**Your goal**
Transcribe the data below verbatim from the line with "- Do not fire" to the line with "- Fix webkit". Include both of those lines.

**Extracted data**
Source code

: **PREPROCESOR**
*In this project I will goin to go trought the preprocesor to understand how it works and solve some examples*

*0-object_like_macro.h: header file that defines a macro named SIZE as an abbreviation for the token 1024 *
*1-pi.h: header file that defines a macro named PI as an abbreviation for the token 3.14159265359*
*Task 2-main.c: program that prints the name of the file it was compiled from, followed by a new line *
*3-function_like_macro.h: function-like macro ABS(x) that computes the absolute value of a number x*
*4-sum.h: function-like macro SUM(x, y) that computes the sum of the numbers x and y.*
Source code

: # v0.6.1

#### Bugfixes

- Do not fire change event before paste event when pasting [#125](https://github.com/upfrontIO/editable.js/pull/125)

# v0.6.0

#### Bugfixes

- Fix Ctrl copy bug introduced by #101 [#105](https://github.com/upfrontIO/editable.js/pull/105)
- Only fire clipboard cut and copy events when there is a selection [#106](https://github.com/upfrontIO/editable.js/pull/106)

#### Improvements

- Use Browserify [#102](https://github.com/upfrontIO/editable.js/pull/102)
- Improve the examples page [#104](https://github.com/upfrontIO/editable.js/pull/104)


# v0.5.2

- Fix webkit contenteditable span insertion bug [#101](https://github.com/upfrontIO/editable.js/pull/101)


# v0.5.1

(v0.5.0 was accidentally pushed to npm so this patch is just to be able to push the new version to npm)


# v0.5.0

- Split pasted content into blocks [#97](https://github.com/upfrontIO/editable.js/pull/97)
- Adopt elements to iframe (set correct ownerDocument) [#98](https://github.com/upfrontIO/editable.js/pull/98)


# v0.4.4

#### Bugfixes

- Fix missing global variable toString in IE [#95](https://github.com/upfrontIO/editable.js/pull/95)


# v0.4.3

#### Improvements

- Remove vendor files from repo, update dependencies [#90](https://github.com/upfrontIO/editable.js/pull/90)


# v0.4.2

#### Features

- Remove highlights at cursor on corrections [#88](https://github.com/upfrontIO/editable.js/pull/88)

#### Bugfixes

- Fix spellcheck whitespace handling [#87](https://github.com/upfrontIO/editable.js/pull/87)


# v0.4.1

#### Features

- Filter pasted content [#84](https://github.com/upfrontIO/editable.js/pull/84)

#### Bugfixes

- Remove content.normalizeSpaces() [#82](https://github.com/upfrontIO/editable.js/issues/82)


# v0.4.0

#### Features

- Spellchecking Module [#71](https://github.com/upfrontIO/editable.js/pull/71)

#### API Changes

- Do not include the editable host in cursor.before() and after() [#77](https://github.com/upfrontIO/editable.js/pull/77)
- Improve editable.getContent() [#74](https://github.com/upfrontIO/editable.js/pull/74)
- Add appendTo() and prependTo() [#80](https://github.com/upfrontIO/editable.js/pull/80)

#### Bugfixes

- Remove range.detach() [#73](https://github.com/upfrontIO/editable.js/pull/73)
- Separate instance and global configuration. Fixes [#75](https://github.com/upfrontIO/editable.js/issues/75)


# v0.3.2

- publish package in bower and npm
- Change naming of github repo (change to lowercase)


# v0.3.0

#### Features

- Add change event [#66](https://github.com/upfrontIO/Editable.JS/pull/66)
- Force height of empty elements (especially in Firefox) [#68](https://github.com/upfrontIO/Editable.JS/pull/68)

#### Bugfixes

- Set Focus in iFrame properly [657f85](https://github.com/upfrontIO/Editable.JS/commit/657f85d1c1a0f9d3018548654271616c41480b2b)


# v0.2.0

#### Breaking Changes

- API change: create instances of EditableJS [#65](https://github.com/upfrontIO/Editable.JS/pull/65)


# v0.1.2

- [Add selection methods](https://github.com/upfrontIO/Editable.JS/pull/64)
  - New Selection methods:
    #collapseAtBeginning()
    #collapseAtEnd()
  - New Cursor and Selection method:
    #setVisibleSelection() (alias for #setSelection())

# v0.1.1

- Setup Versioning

**Response below**
- Do not fire change event before paste event when pasting [#125](https://github.com/upfrontIO/editable.js/pull/125)

# v0.6.0

#### Bugfixes

- Fix Ctrl copy bug introduced by #101 [#105](https://github.com/upfrontIO/editable.js/pull/105)
- Only fire clipboard cut and copy events when there is a selection [#106](https://github.com/upfrontIO/editable.js/pull/106)

#### Improvements

- Use Browserify [#102](https://github.com/upfrontIO/editable.js/pull/102)
- Improve the examples page [#104](https://github.com/upfrontIO/editable.js/pull/104)


# v0.5.2

- Fix webkit contenteditable span insertion bug [#101](https://github.com/upfrontIO/editable.js/pull/101)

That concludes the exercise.